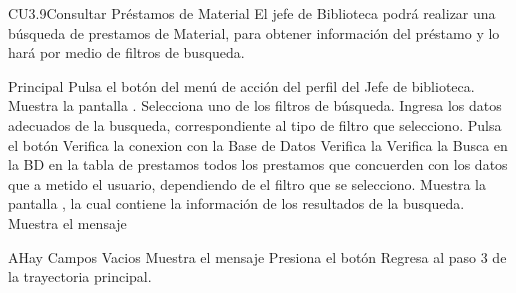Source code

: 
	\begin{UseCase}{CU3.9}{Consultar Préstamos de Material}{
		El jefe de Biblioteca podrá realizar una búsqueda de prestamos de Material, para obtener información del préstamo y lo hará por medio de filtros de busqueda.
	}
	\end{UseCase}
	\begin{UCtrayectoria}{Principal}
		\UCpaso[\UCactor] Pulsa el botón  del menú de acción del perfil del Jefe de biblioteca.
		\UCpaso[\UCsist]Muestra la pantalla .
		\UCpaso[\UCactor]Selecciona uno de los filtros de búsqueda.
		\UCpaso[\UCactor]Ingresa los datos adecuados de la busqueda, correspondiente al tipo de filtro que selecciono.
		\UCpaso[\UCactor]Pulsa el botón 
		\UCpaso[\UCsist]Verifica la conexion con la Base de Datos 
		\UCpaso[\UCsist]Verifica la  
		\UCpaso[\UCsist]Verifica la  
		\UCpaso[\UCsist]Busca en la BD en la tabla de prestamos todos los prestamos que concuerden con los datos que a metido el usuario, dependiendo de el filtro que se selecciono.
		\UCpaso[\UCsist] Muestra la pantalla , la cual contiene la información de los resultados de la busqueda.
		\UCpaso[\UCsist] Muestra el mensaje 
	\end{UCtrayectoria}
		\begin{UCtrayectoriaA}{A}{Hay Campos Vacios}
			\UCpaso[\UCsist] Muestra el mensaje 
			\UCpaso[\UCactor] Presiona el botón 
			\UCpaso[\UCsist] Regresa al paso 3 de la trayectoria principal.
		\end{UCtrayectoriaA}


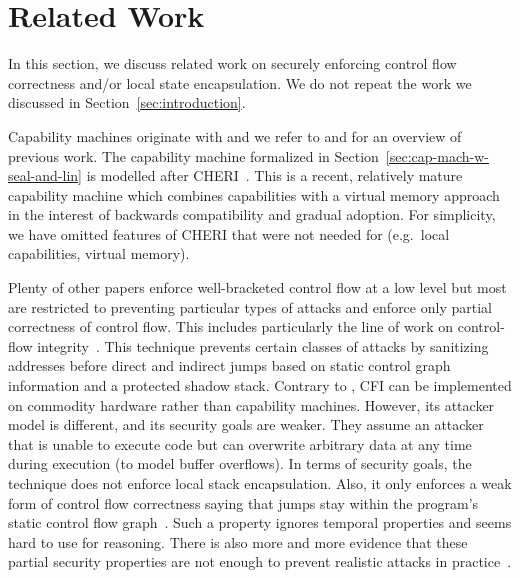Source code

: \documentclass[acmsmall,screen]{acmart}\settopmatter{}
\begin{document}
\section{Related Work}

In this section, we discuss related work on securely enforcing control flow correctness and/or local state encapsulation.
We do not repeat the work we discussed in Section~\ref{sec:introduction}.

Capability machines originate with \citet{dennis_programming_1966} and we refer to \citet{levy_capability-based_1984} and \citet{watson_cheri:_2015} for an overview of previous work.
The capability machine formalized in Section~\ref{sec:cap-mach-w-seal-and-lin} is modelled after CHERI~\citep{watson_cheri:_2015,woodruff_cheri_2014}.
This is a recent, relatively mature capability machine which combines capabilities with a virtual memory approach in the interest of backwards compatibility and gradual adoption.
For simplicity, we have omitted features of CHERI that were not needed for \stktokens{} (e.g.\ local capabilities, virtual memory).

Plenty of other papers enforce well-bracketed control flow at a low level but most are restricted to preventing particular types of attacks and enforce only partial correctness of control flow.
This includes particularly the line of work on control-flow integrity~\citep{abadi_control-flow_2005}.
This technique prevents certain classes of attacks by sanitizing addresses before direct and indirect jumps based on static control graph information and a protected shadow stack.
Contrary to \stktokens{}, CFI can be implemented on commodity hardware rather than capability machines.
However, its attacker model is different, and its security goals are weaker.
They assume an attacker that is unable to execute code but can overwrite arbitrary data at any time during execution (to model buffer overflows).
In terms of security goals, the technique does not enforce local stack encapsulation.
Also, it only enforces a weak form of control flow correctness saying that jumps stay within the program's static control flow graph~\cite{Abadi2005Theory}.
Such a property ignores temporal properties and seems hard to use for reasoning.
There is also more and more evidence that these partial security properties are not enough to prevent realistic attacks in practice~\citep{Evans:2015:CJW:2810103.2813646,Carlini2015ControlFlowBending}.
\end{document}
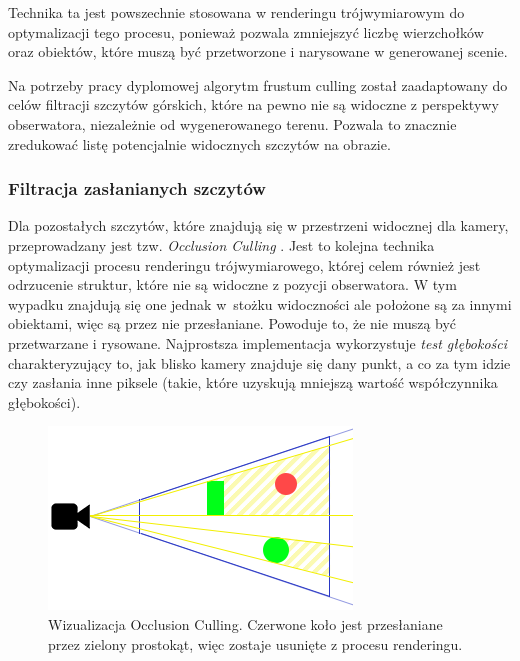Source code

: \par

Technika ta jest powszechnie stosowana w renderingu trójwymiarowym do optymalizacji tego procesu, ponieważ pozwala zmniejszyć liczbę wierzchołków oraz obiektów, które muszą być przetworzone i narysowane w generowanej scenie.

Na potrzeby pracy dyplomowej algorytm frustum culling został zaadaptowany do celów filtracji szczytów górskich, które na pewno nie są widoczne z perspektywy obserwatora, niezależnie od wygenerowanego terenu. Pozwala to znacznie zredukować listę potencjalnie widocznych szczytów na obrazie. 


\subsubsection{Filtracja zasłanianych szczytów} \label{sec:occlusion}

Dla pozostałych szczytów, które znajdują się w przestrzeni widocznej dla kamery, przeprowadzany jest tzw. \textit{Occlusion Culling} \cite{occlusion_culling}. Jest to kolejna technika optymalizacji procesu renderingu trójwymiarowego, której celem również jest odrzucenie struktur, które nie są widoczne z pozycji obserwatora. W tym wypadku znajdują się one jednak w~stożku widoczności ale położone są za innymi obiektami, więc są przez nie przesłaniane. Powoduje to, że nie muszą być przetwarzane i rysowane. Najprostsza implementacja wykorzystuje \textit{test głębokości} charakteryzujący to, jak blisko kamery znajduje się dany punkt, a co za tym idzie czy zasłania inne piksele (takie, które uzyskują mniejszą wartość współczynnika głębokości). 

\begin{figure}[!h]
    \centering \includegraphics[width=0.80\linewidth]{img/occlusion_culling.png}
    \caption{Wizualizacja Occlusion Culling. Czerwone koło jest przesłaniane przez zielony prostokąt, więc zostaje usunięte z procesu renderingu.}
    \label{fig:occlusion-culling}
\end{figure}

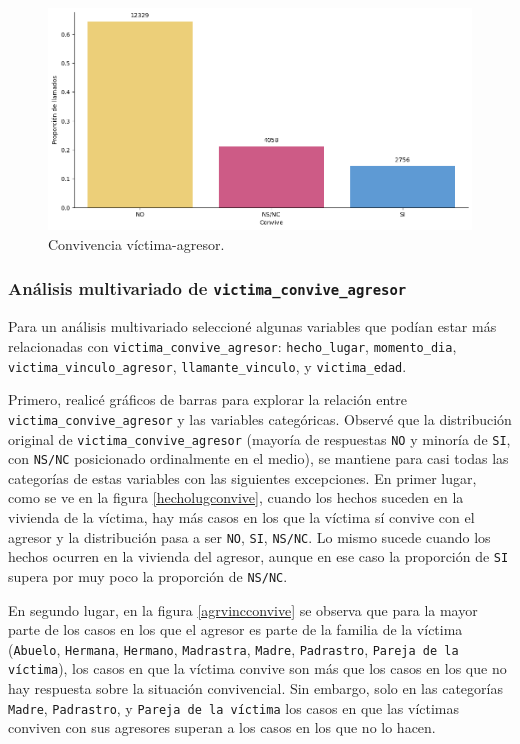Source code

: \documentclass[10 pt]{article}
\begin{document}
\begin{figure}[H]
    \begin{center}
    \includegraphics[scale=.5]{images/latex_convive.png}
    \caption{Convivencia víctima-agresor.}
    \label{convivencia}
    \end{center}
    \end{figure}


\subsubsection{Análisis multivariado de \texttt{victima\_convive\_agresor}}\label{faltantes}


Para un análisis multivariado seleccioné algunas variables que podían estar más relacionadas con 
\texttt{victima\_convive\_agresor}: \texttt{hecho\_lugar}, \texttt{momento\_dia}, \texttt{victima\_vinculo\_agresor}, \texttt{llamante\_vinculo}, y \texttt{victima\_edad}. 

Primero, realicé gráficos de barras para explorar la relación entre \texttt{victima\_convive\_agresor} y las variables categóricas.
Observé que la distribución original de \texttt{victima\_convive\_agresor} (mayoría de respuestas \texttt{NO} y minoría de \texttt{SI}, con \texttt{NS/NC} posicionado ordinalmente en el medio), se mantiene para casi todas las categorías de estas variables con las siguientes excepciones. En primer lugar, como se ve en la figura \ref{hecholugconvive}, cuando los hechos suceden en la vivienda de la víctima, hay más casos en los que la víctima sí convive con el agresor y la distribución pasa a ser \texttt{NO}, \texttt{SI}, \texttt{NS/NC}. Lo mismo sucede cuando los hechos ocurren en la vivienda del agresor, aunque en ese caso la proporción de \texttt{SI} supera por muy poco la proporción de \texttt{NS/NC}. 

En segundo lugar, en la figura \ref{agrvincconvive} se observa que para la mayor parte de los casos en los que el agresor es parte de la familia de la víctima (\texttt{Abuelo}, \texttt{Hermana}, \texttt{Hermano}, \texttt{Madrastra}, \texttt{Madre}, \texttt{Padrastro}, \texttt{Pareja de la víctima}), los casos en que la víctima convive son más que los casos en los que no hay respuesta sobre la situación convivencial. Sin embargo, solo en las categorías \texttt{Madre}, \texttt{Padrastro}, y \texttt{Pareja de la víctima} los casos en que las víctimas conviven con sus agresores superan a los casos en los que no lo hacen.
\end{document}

-------------------------

# [PROMPT]
Using the material above, transcribe exactly the lines from the line with "In terms of" to the line with "Also, it only"; both count, and nothing else goes in.

# [REPLY TO THE TASK]
In terms of security goals, the technique does not enforce local stack encapsulation.
Also, it only enforces a weak form of control flow correctness saying that jumps stay within the program's static control flow graph~\cite{Abadi2005Theory}.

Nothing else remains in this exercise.